Литмир - Электронная Библиотека

— Конечно, — ответил я, — но скажите мне, какого рода эти ваши отношения с обитателями других планет? Посредством ли воображения вы вдруг оказываетесь среди них, или они являются вам во сне, или, наконец, как лучи, входят в ваши глаза?

— Это нелегко будет объяснить вам, — сказал он, — это все равно, как если бы я должен был описать кому-нибудь цвет, которого он не видел. Я ни там, ни здесь. Это фатальность нашего телесного существования, что мы можем все представлять себе только в связи с местом и временем, только пространственно и определенно длительно. Тогда как существование прежде всего обусловливается сознанием, а не местом в пространстве и времени. И вот, в такие минуты я так интенсивно сознаю их существование и связь со мной, как никакой иной факт в пространстве, факт, обращающий на себя мое внимание посредством моего слуха, взгляда или прикосновения.

— А что, например, они говорят вам? — спросил я, не имея сил превозмочь ни любопытства, ни неверия.

— Вы таким же образом могли бы спросить, на каком языке они говорят. Что вам говорит дерево, скала, солнце? Что говорит вам животное? Каждое из них говорит без слов, и только вы уже объясняете себе по-человечески и эти явления, и их речь, и хорошо знаете, что все, что вы о них думаете таким образом, все, что им приписываете, — есть скорее ваше, чем их. Так именно говорят мне и те. Я только сознаю их, как деревья и скалы, и все объясняю себе сообразно со своим настоящим образом существования.

Бывают иногда факты невыразимо проникновенные и важные, а иногда мелкие и без значения, как, например, этот камень, лежащий на нашей дороге. Нам, по крайней мере, этот камень кажется в настоящую минуту чем-то совершенно незначительным; это значит, что его отношение к нам не имеет большого значения, так как — увы! — мы навсегда для всего имеем только единственную меру — наше личное восприятие вещей. Ввиду этого, как нам поможет вся наша мудрость, все знание, весь разум и все воображение, если бы мы захотели дойти до основ явления и определенно сказать или узнать, что такое, собственно, есть этот камень? Поэтому, в конечном отчаянии бессилия, мы удовлетворяемся пустым названием.

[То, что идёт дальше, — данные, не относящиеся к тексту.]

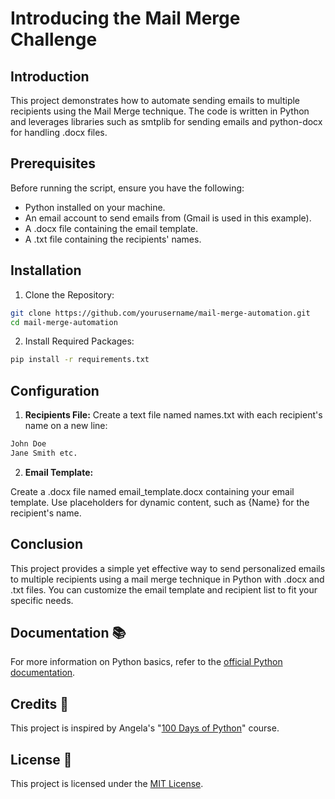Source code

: # **Introducing the Mail Merge Challenge**

## **Introduction**
This project demonstrates how to automate sending emails to multiple recipients using the Mail Merge technique. The code is written in Python and leverages libraries such as smtplib for sending emails and python-docx for handling .docx files.

## **Prerequisites**
Before running the script, ensure you have the following:
- Python installed on your machine.
- An email account to send emails from (Gmail is used in this example).
- A .docx file containing the email template.
- A .txt file containing the recipients' names.
## **Installation**
1) Clone the Repository:
```bash
git clone https://github.com/yourusername/mail-merge-automation.git
cd mail-merge-automation
```
2) Install Required Packages:
```bash
pip install -r requirements.txt
```

## **Configuration**
1) **Recipients File:**
Create a text file named names.txt with each recipient's name on a new line:
```bash
John Doe
Jane Smith etc.
```
2) **Email Template:**

Create a .docx file named email_template.docx containing your email template. Use placeholders for dynamic content, such as {Name} for the recipient's name.
## **Conclusion**
This project provides a simple yet effective way to send personalized emails to multiple recipients using a mail merge technique in Python with .docx and .txt files. You can customize the email template and recipient list to fit your specific needs.
## **Documentation 📚**
For more information on Python basics, refer to the [official Python documentation](https://docs.python.org/3/).

## **Credits 👏**
This project is inspired by Angela's "[100 Days of Python](https://www.udemy.com/course/100-days-of-code/?couponCode=LETSLEARNNOWPP)" course.

## **License 📄**
This project is licensed under the [MIT License](https://github.com/muhammadazeem110/Python-Projects/blob/main/LICENSE).
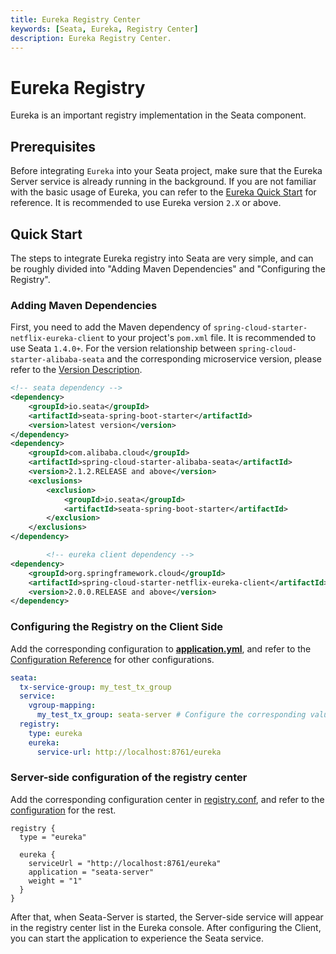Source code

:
 ```yaml
---
title: Eureka Registry Center
keywords: [Seata, Eureka, Registry Center]
description: Eureka Registry Center.
---
```


# Eureka Registry

Eureka is an important registry implementation in the Seata component.

## Prerequisites

Before integrating `Eureka` into your Seata project, make sure that the Eureka Server service is already running in the background. If you are not familiar with the basic usage of Eureka, you can refer to the [Eureka Quick Start](https://projects.spring.io/spring-cloud/spring-cloud.html#_service_discovery_eureka_clients) for reference. It is recommended to use Eureka version `2.X` or above.

## Quick Start

The steps to integrate Eureka registry into Seata are very simple, and can be roughly divided into "Adding Maven Dependencies" and "Configuring the Registry".

### Adding Maven Dependencies

First, you need to add the Maven dependency of `spring-cloud-starter-netflix-eureka-client` to your project's `pom.xml` file. It is recommended to use Seata `1.4.0+`. For the version relationship between `spring-cloud-starter-alibaba-seata` and the corresponding microservice version, please refer to the [Version Description](https://github.com/alibaba/spring-cloud-alibaba/wiki/%E7%89%88%E6%9C%AC%E8%AF%B4%E6%98%8E).

```xml
<!-- seata dependency -->
<dependency>
    <groupId>io.seata</groupId>
    <artifactId>seata-spring-boot-starter</artifactId>
    <version>latest version</version>
</dependency>
<dependency>
    <groupId>com.alibaba.cloud</groupId>
    <artifactId>spring-cloud-starter-alibaba-seata</artifactId>
    <version>2.1.2.RELEASE and above</version>
    <exclusions>
        <exclusion>
            <groupId>io.seata</groupId>
            <artifactId>seata-spring-boot-starter</artifactId>
        </exclusion>
    </exclusions>
</dependency>

        <!-- eureka client dependency -->
<dependency>
    <groupId>org.springframework.cloud</groupId>
    <artifactId>spring-cloud-starter-netflix-eureka-client</artifactId>
    <version>2.0.0.RELEASE and above</version>
</dependency>
```

### Configuring the Registry on the Client Side

Add the corresponding configuration to [**application.yml**](https://github.com/seata/seata/blob/1.2.0/script/client/spring/application.yml), and refer to the [Configuration Reference](https://github.com/seata/seata/tree/1.2.0/script/client) for other configurations.

```yaml
seata:
  tx-service-group: my_test_tx_group
  service:
    vgroup-mapping:
      my_test_tx_group: seata-server # Configure the corresponding value of registry.eureka.application on the Server side here
  registry:
    type: eureka
    eureka:
      service-url: http://localhost:8761/eureka
```


### Server-side configuration of the registry center

Add the corresponding configuration center in [registry.conf](https://github.com/seata/seata/blob/1.2.0/server/src/main/resources/registry.conf), and refer to the [configuration](https://github.com/seata/seata/tree/1.2.0/script/server) for the rest.

```
registry {
  type = "eureka"
 
  eureka {
    serviceUrl = "http://localhost:8761/eureka"
    application = "seata-server"
    weight = "1"
  }
}
```

After that, when Seata-Server is started, the Server-side service will appear in the registry center list in the Eureka console. After configuring the Client, you can start the application to experience the Seata service.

— Пока довольно и того, — возразил я, — что мы по крайней мере знаем, что то, что кажется, еще не есть. Это похоже на обещание, что мы когда-то узнаем вещи, которые теперь мы едва только предчувствуем, или которых даже предчувствовать еще не можем. Но скажите мне, с сознанием всех этих сверхъестественных фактов, не возникло ли в вас нечто вроде более уверенного и выразительного воззрения на целость бытия, не выяснились ли вам понятия вечности и Бога? Не стал ли для вас Бог, от которого вы некогда отреклись к такой страшной муке отца, более доступным представлением, фактом, сознательно перечувствованным, как прежние факты? Я думаю, да?

— Ошибаетесь чрезвычайно, — ответил он. — Все факты вместе ни на йоту не объясняют больше, чем, например, единичный факт существования животных или растений. Что ж из того, что расширится, так сказать, инвентарь «naturae natuvatae»?[5] Разве мы ближе к Богу, понимаем его яснее благодаря тому, что, например, при помощи микроскопа знаем об инфузориях? Негр, живущий где-нибудь в пустынях Африки и не предчувствующий, что на свете существует что-то такое, как наша цивилизация, несомненно, будет изумлен, ослеплен, когда вы вдруг привезете его в Париж или в Лондон. Сначала он, быть может, даже будет испуган, будет думать, что очутился в стране всесильных чародеев-полубогов, или, если хотите, целых богов. Но с течением времени, он, однако, убедится, что здесь все так же, как и в его деревне, но только в иной форме, более сложной, совершенной и, если хотите, даже более возвышенной.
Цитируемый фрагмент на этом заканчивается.